- TO DO
Transcribe word for word the lines below from the line with "Source code for" through the line with "details) (Auth Req)", ends included.
Segment Start: DATA SECTION
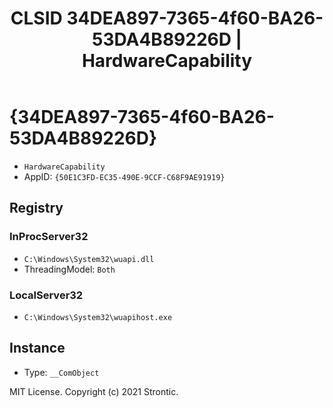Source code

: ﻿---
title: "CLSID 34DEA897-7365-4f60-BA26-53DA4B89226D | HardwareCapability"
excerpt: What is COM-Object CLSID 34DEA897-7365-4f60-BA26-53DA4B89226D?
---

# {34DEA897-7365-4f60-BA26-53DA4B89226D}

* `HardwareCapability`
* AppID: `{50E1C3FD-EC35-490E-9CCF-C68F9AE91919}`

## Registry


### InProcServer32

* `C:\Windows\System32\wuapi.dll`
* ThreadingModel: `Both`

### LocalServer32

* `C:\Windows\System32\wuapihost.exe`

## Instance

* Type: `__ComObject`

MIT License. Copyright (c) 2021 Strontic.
Segment End: DATA SECTION
Segment Start: DATA SECTION
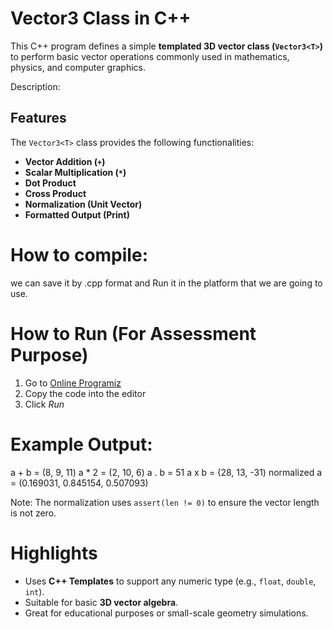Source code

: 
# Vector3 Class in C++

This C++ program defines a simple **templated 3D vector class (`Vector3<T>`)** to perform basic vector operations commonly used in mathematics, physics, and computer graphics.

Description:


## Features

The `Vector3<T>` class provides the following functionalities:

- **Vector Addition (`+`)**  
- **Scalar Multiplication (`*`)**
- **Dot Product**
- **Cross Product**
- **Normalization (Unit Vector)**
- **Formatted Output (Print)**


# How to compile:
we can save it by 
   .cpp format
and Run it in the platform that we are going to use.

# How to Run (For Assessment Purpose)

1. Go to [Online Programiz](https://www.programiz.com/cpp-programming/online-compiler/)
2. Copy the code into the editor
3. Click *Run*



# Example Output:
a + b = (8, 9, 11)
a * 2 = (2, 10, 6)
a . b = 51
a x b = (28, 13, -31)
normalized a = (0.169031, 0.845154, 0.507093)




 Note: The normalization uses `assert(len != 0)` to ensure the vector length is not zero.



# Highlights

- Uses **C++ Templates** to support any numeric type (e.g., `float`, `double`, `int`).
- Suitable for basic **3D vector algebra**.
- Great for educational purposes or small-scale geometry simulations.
Segment End: DATA SECTION
Segment Start: DATA SECTION
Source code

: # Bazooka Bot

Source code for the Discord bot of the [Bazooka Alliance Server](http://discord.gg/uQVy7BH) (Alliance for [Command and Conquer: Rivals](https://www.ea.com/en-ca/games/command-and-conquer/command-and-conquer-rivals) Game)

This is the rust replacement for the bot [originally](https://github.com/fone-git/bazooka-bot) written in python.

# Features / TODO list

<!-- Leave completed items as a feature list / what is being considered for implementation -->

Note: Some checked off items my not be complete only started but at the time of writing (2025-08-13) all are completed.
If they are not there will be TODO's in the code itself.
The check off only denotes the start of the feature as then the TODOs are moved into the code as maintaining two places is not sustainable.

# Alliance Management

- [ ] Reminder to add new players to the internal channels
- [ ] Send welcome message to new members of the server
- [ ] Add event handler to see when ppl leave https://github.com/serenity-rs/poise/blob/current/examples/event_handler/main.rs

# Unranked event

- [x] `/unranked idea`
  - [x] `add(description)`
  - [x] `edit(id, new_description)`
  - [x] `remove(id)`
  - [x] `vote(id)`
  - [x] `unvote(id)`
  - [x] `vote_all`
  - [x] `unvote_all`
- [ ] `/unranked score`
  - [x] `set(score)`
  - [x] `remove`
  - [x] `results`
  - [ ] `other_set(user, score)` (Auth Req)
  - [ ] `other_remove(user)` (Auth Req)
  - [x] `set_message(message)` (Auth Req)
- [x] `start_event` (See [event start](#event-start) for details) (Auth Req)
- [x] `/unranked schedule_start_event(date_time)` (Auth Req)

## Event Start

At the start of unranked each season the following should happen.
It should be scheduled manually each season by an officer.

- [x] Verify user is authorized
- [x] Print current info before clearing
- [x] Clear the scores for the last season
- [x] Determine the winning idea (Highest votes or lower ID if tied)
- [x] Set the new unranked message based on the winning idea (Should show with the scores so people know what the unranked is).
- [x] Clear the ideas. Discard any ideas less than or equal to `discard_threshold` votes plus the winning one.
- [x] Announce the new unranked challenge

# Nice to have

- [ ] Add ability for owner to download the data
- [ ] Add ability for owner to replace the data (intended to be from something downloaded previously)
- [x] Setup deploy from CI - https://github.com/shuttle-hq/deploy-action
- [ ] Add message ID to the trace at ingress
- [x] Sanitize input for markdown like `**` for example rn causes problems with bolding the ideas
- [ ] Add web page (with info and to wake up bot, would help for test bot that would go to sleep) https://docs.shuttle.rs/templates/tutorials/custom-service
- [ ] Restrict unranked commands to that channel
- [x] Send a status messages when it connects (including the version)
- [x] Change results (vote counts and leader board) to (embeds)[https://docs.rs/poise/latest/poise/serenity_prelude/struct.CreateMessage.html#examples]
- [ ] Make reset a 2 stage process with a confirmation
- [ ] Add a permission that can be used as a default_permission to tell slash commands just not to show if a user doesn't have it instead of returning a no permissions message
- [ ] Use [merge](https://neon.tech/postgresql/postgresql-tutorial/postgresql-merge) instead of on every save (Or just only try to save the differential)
Segment End: DATA SECTION
- TASK RESULT
Source code for the Discord bot of the [Bazooka Alliance Server](http://discord.gg/uQVy7BH) (Alliance for [Command and Conquer: Rivals](https://www.ea.com/en-ca/games/command-and-conquer/command-and-conquer-rivals) Game)

This is the rust replacement for the bot [originally](https://github.com/fone-git/bazooka-bot) written in python.

# Features / TODO list

<!-- Leave completed items as a feature list / what is being considered for implementation -->

Note: Some checked off items my not be complete only started but at the time of writing (2025-08-13) all are completed.
If they are not there will be TODO's in the code itself.
The check off only denotes the start of the feature as then the TODOs are moved into the code as maintaining two places is not sustainable.

# Alliance Management

- [ ] Reminder to add new players to the internal channels
- [ ] Send welcome message to new members of the server
- [ ] Add event handler to see when ppl leave https://github.com/serenity-rs/poise/blob/current/examples/event_handler/main.rs

# Unranked event

- [x] `/unranked idea`
  - [x] `add(description)`
  - [x] `edit(id, new_description)`
  - [x] `remove(id)`
  - [x] `vote(id)`
  - [x] `unvote(id)`
  - [x] `vote_all`
  - [x] `unvote_all`
- [ ] `/unranked score`
  - [x] `set(score)`
  - [x] `remove`
  - [x] `results`
  - [ ] `other_set(user, score)` (Auth Req)
  - [ ] `other_remove(user)` (Auth Req)
  - [x] `set_message(message)` (Auth Req)
- [x] `start_event` (See [event start](#event-start) for details) (Auth Req)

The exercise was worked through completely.